Extracted material -
==================================================
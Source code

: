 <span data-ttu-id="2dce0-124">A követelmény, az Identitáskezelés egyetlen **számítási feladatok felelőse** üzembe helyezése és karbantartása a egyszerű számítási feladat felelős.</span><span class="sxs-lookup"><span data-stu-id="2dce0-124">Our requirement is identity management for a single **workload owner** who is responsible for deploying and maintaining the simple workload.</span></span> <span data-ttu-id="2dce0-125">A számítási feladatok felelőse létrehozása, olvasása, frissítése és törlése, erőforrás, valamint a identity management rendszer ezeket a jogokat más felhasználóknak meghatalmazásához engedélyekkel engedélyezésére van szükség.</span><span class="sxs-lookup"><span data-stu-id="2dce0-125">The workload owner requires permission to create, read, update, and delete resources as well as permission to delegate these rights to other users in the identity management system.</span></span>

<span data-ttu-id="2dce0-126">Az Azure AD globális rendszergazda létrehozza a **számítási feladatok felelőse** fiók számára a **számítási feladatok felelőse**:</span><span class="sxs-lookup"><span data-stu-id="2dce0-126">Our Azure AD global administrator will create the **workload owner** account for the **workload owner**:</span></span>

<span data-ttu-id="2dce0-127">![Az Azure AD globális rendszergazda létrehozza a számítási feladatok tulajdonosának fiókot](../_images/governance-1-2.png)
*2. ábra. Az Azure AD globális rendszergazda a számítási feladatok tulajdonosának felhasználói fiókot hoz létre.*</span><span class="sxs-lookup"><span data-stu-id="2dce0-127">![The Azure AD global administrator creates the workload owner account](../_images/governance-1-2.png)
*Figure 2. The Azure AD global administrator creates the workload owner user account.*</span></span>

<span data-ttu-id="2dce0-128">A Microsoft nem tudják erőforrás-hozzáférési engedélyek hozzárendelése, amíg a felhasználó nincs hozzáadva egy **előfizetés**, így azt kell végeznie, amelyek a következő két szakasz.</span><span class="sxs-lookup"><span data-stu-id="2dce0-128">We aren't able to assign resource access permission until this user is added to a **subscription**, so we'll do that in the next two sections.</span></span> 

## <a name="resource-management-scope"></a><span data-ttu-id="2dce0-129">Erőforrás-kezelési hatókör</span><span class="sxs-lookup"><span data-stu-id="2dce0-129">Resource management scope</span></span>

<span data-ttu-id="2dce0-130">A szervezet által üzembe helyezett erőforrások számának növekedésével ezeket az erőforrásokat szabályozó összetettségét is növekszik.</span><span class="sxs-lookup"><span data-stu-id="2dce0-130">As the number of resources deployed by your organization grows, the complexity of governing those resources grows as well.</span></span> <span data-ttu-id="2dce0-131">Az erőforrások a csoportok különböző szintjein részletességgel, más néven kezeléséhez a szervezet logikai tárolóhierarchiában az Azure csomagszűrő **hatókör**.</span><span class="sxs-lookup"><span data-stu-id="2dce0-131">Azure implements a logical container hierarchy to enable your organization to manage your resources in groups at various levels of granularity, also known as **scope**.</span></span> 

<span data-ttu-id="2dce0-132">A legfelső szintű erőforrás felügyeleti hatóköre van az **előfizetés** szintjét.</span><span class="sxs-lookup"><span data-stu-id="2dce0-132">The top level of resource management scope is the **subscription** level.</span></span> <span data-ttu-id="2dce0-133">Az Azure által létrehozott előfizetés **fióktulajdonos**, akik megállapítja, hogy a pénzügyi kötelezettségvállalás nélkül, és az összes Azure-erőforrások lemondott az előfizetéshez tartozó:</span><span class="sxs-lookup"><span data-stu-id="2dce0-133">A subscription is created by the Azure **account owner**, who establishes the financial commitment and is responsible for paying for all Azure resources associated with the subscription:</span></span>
==================================================
Exercise instructions -
Copy the records above exactly, beginning at the line that contains "feladatok tulajdonosának fiókot](../_images/governance-1-2.png)" and stopping after the line that contains "next two sections.</span></span>".

Output below -
<span data-ttu-id="2dce0-127">![Az Azure AD globális rendszergazda létrehozza a számítási feladatok tulajdonosának fiókot](../_images/governance-1-2.png)
*2. ábra. Az Azure AD globális rendszergazda a számítási feladatok tulajdonosának felhasználói fiókot hoz létre.*</span><span class="sxs-lookup"><span data-stu-id="2dce0-127">![The Azure AD global administrator creates the workload owner account](../_images/governance-1-2.png)
*Figure 2. The Azure AD global administrator creates the workload owner user account.*</span></span>

<span data-ttu-id="2dce0-128">A Microsoft nem tudják erőforrás-hozzáférési engedélyek hozzárendelése, amíg a felhasználó nincs hozzáadva egy **előfizetés**, így azt kell végeznie, amelyek a következő két szakasz.</span><span class="sxs-lookup"><span data-stu-id="2dce0-128">We aren't able to assign resource access permission until this user is added to a **subscription**, so we'll do that in the next two sections.</span></span> 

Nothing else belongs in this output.